(Input material)
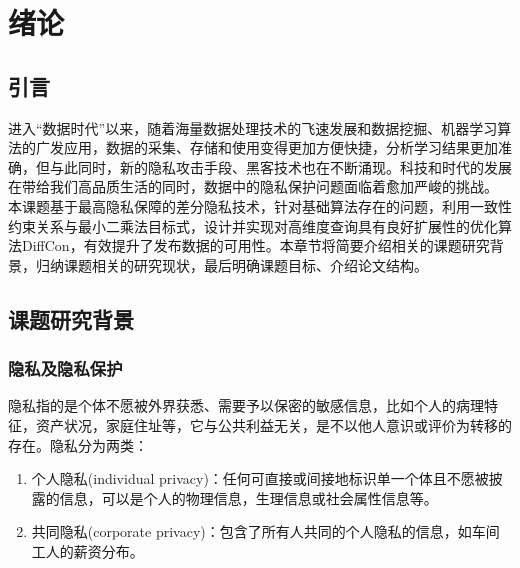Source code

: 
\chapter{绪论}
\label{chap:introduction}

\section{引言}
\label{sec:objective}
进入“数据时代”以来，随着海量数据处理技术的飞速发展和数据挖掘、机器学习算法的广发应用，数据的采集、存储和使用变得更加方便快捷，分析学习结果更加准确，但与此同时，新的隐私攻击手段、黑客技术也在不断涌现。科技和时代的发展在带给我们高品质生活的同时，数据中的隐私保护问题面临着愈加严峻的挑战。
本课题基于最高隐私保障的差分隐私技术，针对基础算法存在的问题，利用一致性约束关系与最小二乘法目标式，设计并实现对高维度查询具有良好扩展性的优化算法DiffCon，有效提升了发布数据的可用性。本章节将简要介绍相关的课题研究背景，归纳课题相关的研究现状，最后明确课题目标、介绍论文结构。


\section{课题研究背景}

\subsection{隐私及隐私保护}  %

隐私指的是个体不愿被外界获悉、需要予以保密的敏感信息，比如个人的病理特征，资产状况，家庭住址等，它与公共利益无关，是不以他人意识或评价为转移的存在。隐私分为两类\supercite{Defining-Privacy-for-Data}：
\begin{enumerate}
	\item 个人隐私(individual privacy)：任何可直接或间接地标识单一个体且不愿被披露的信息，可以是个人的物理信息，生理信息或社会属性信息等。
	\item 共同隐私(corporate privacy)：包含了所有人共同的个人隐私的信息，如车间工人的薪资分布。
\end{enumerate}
(End Input material)
(Input material)
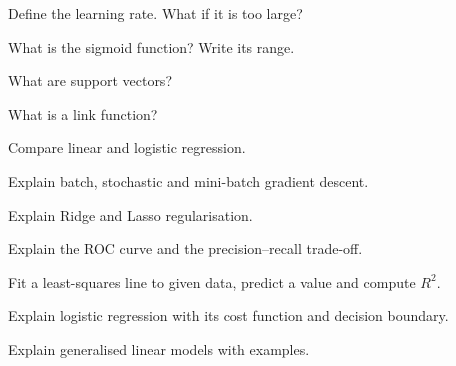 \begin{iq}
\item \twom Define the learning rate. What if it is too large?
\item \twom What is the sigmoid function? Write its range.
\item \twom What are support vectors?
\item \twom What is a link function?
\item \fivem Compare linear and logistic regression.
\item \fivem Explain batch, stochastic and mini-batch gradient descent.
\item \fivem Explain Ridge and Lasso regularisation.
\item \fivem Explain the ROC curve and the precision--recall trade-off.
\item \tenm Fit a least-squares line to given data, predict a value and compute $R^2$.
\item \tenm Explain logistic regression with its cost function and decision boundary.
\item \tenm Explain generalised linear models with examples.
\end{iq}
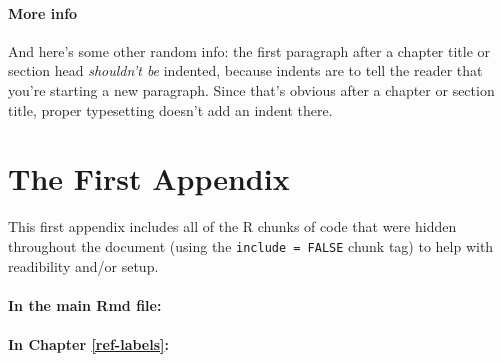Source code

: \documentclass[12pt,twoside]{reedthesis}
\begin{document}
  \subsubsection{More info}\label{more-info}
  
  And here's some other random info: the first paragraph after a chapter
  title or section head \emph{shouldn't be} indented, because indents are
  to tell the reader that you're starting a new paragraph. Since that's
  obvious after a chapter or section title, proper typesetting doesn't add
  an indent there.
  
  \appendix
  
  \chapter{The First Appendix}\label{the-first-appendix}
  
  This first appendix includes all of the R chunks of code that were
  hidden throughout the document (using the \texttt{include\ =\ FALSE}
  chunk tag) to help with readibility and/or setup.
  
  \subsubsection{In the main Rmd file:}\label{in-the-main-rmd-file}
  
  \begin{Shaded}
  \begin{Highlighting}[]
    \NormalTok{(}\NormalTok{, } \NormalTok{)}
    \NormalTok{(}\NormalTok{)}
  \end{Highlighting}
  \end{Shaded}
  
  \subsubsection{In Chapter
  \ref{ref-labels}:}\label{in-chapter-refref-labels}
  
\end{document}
(End Input material)
# [What the task requires]
Where in the entries above does the word "linear" appear? Copy each line that has it.

# [Output of the exercise]
\item \fivem Compare linear and logistic regression.
\item \tenm Explain generalised linear models with examples.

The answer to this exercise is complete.